SOUTH SAN FRANCISCO, Calif.--(BUSINESS WIRE)--Distributed Bio, a global leader in computational optimization of fully human monoclonal antibody libraries, is pleased to announce an agreement with Kadmon Corporation, LLC, a wholly owned subsidiary of Kadmon Holdings, Inc., to license the Distributed Bio SuperHuman Platform for accelerating the discovery of antibody-based drugs.
"The SuperHuman Platform represents the culmination of a decade of our research in computational library design," said Jacob Glanville, Co-Founder and Chief Science Officer at Distributed Bio. "From analyzing thousands of human immune systems with our machine learning AbGenesis platform, we have harvested from nature the rules of making exceptional therapeutic repertoires. The result is a library of 76 billion antibodies that contains over 5,000 hits against any antigen, including hundreds of picomolar binders, all thermostable, non-immunogenic, prescreened by human blood and therapeutically developed in advance to avoid engineering delays downstream. This is an order of magnitude more molecules than can be generated by other technologies, and will enable our partners at Kadmon to search for ultra-high affinity, species-cross reactive and exquisitely specific therapeutic antibodies at unprecedented speeds and with the confidence that their molecules will be best in class every time."
Under the terms of the agreement, Distributed Bio will transfer and license its proprietary SuperHuman 2.0 antibody discovery platform to Kadmon. Kadmon has also secured access to continued improvements to the SuperHuman Platform. Distributed Bio will receive an undisclosed annual licensing fee and future payments upon achievement of specified preclinical and clinical milestones.
About Distributed Bio
Distributed Bio is a computational immunoengineering biotechnology group, self-funded by licensing a stack of technologies to partners across the pharmaceutical industry. Our mission is to disrupt biologic engineering with big data, machine learning, and computational immunology-driven design.

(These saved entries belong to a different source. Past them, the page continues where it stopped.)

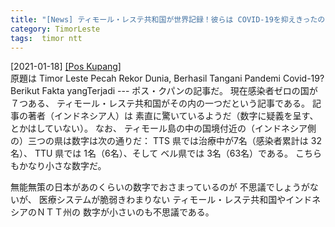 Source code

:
 ```yaml
---
title: "[News] ティモール・レステ共和国が世界記録！彼らは COVID-19を抑えきったのか ---ティモール・レステは（現状）感染者ゼロ！"
category: TimorLeste
tags:  timor ntt
---
```


[2021-01-18] [[Pos Kupang]](https://kupang.tribunnews.com/2021/01/17/timor-leste-pecah-rekor-dunia-berhasil-tangani-pandemi-covid-19-berikut-faktanya-yangterjadi)  
 原題は 
Timor Leste Pecah Rekor Dunia, Berhasil Tangani Pandemi Covid-19? Berikut Fakta yangTerjadi ---
ポス・クパンの記事だ。
現在感染者ゼロの国が７つある、
ティモール・レステ共和国がその内の一つだという記事である。
記事の著者（インドネシア人）は
素直に驚いているようだ（数字に疑義を呈す、とかはしていない）。
なお、
ティモール島の中の国境付近の（インドネシア側の）三つの県は数字は次の通りだ：
TTS 県では治療中が7名（感染者累計は 32名）、
TTU 県では 1名（6名）、そして
ベル県では 3名（63名）である。
こちらもかなり小さな数字だ。

 無能無策の日本があのくらいの数字でおさまっているのが
不思議でしょうがないが、
医療システムが脆弱きわまりない
ティモール・レステ共和国やインドネシアのＮＴＴ州の
数字が小さいのも不思議である。

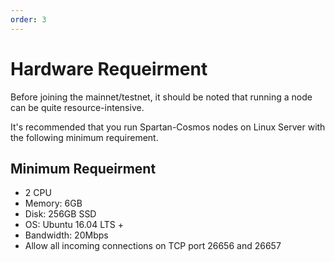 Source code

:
 ```yaml
---
order: 3
---
```


# Hardware Requeirment

Before joining the mainnet/testnet, it should be noted that running a node can be quite resource-intensive.

It's recommended that you run Spartan-Cosmos nodes on Linux Server with the following minimum requirement.

## Minimum Requeirment

- 2 CPU
- Memory: 6GB
- Disk: 256GB SSD
- OS: Ubuntu 16.04 LTS +
- Bandwidth: 20Mbps
- Allow all incoming connections on TCP port 26656 and 26657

From a team that includes inventors of antibody repertoire sequencing technologies, their AbGenesis antibody and TCR repertoire analysis and engineering platform enables partners to analyze antibody repertoires by high-throughput sequence, sanger sequence, and functional assay without requiring large datacenter investments or local bioinformatics specialists. By using AbGenesis to analyze thousands of antibody repertoires and antibody libraries, they developed the computationally optimized SuperHuman antibody discovery platform. SuperHuman overcomes many of the limitation of other monoclonal generation technologies with an unprecedented diversity and developable fitness that has resulted in a unique engineering opportunity: a library that generates over 5,000 unique hits against every antigen tested, including hundreds of unique picomolar binders against challenging targets such as PD1 and GHR. Given the number of hits, this library can be panned under unprecedented aggressive conditions, recovering hundreds of subnanomolar binders in under a week, recovering saturating coverage of hits against every epitope, and isolating multi-species cross-reactive members against target homologs without additional engineering.